The New 16-Cog, 512KB, 64 analog I/O Propeller Chip

Tubular · 2014-04-22 22:15

Very slick, Chip.

Bodes well for multiple cogs in a DE0, even allowing for quite a few LEs for each smart pin.

I'm curious how you divvied up the 6 ALU blocks to reduce current - by critical path? Instruction coding? Instruction frequency?

cgracey · 2014-04-22 22:28

jmg wrote: »

Ahh.. oops, when you said 'the ALU', I took the Arithmetic to mean the single shared Arithmetic Block in the Hub.

So the COG ALU does MUL, MULS and Addition and Subtraction opcodes ?

That's right.

cgracey · 2014-04-22 22:29

T Chap wrote: »

I am curious if since the ALU is slower than the cog, does the cog simply just wait for a reply from the ALU and then continue?

The cog allows two clocks for the ALU to settle. By that time, the result WILL be ready.

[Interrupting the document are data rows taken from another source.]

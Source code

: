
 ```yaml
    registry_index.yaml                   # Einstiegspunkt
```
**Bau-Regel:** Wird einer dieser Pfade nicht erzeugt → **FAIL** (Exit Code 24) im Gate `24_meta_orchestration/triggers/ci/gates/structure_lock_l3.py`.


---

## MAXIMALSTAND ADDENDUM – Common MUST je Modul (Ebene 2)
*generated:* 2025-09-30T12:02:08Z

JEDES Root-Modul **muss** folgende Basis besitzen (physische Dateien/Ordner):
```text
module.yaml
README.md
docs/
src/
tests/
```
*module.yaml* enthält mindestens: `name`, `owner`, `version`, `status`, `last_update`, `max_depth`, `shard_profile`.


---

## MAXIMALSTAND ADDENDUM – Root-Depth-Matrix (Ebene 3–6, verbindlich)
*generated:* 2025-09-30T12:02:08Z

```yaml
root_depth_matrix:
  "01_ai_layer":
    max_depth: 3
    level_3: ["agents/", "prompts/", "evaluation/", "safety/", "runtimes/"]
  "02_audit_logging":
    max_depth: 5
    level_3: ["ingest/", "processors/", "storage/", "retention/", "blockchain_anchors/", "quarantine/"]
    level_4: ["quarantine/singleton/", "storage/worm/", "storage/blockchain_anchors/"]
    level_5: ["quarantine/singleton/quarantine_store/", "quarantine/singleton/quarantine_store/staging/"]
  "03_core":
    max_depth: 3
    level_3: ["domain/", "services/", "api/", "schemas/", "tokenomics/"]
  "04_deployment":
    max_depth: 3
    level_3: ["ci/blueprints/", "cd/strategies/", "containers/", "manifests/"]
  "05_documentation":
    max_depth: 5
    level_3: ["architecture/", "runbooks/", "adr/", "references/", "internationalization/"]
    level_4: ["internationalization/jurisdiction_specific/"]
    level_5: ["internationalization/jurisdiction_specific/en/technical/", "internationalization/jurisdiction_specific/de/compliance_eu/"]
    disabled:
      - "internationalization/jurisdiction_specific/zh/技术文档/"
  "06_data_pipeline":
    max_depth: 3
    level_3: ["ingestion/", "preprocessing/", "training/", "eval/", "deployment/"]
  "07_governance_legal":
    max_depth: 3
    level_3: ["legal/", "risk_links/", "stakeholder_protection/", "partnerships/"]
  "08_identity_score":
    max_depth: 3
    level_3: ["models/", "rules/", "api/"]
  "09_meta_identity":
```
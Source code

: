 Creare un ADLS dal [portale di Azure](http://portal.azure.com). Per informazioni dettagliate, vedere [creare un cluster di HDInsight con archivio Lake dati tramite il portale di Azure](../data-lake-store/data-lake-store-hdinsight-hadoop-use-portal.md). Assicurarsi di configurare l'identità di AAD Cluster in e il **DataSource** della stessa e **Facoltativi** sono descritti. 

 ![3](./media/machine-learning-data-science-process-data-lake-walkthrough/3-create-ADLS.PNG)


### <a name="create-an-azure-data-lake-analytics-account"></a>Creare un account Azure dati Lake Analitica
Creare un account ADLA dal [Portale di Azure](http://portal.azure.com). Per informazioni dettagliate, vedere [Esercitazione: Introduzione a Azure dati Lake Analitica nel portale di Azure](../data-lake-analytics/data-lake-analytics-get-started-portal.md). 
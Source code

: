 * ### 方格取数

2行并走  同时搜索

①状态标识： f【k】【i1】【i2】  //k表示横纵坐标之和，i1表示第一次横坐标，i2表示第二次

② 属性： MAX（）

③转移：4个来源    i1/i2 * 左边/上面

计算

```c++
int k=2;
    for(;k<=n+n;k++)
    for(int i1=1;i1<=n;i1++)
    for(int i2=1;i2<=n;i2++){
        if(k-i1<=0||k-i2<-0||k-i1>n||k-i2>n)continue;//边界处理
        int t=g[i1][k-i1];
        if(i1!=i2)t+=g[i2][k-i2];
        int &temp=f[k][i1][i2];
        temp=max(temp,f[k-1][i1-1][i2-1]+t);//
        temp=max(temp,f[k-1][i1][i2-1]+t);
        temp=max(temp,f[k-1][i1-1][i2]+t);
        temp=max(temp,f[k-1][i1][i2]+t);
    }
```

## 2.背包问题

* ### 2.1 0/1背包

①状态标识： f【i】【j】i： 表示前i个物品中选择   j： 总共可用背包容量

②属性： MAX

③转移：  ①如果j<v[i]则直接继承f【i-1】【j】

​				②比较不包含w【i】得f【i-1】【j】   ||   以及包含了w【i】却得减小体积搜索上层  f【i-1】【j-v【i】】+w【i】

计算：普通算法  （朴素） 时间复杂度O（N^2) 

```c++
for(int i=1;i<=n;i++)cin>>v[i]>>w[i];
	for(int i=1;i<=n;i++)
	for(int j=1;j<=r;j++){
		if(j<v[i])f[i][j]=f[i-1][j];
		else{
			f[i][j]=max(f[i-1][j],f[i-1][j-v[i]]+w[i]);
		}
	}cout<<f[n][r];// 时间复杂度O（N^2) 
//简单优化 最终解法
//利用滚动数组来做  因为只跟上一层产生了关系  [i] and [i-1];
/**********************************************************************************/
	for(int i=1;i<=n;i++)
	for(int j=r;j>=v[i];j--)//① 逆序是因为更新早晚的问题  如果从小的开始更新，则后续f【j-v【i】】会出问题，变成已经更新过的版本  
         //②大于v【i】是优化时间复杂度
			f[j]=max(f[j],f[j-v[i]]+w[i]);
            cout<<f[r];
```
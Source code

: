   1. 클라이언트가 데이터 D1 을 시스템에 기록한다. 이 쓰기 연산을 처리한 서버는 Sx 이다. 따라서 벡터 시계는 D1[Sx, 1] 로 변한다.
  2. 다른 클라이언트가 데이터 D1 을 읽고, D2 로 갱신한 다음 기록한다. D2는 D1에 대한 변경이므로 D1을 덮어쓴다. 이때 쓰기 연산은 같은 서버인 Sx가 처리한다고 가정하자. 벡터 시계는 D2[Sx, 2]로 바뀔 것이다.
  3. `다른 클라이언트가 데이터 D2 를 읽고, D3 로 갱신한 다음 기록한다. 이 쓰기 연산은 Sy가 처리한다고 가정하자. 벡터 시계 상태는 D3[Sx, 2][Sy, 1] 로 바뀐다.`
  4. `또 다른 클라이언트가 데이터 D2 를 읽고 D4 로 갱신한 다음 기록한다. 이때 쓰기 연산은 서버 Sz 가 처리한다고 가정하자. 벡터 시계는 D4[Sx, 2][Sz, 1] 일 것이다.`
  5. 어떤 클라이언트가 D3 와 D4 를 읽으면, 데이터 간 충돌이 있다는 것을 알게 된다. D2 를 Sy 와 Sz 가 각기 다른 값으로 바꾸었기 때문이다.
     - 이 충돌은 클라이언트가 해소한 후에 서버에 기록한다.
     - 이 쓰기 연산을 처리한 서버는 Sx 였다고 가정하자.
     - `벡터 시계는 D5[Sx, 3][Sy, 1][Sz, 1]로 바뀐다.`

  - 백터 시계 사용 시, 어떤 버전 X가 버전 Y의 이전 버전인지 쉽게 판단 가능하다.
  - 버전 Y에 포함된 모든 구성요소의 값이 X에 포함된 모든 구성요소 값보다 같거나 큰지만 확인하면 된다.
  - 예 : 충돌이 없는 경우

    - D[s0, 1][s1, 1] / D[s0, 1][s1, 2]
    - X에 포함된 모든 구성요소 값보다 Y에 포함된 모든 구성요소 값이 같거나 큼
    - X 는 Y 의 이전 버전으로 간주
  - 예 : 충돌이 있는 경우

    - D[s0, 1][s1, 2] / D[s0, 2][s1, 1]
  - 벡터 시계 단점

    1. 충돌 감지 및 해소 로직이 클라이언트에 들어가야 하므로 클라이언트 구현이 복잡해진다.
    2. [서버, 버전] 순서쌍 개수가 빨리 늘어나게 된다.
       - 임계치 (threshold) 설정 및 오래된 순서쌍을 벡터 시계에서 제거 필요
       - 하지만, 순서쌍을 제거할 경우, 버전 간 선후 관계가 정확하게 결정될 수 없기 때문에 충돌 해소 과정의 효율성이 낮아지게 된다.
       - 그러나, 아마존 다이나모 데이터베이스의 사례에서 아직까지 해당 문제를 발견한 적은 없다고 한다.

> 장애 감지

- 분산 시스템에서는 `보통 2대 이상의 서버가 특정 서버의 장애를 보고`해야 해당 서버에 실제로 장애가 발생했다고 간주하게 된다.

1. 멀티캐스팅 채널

cgracey · 2014-04-22 22:39

Tubular wrote: »

Very slick, Chip.

Bodes well for multiple cogs in a DE0, even allowing for quite a few LEs for each smart pin.

I'm curious how you divvied up the 6 ALU blocks to reduce current - by critical path? Instruction coding? Instruction frequency?

By functional blocks:

add, inc, rot, logic, mul, mux

Each block's internals take about the same time to resolve, while each block varies in response time. They are all within 60% of each other's sizes. I arranged the instruction op codes so that the blocks were easy to decode. Their different response times makes the final mux easy to arrange, with the slowest (add) at the top of the mux.

Right now, I'm going to make the 'add' block go faster by pre-decoding a few internal signals before the flops. This will get the adder off to a faster start and earlier finish time, as it is sticking WAY out, slowing everything down. In this design, the Z flag must be totally resolved by the end of the ALU cycle. On the Prop2, it was half-resolved, with other circuits getting the final result early in the next cycle. With these power-saving flop partitions, though, everything must be done at the end of the cycle, so the Z-test must complete AFTER the result mux. This tacks more time onto the cycle. By getting rid of SUMZ/SUMNZ (which were hardly used, according to the analyses Phil, Heater, and Roy did), I can pre-determine the bottom-level inputs to the 'add' block to make it go faster. This thing is sticking out like a sore thumb, causing the Z-test to stretch things out to 100MHz, when we were 120MHz before. I had gotten one compile to go 140MHz, but I haven't been able to repeat it.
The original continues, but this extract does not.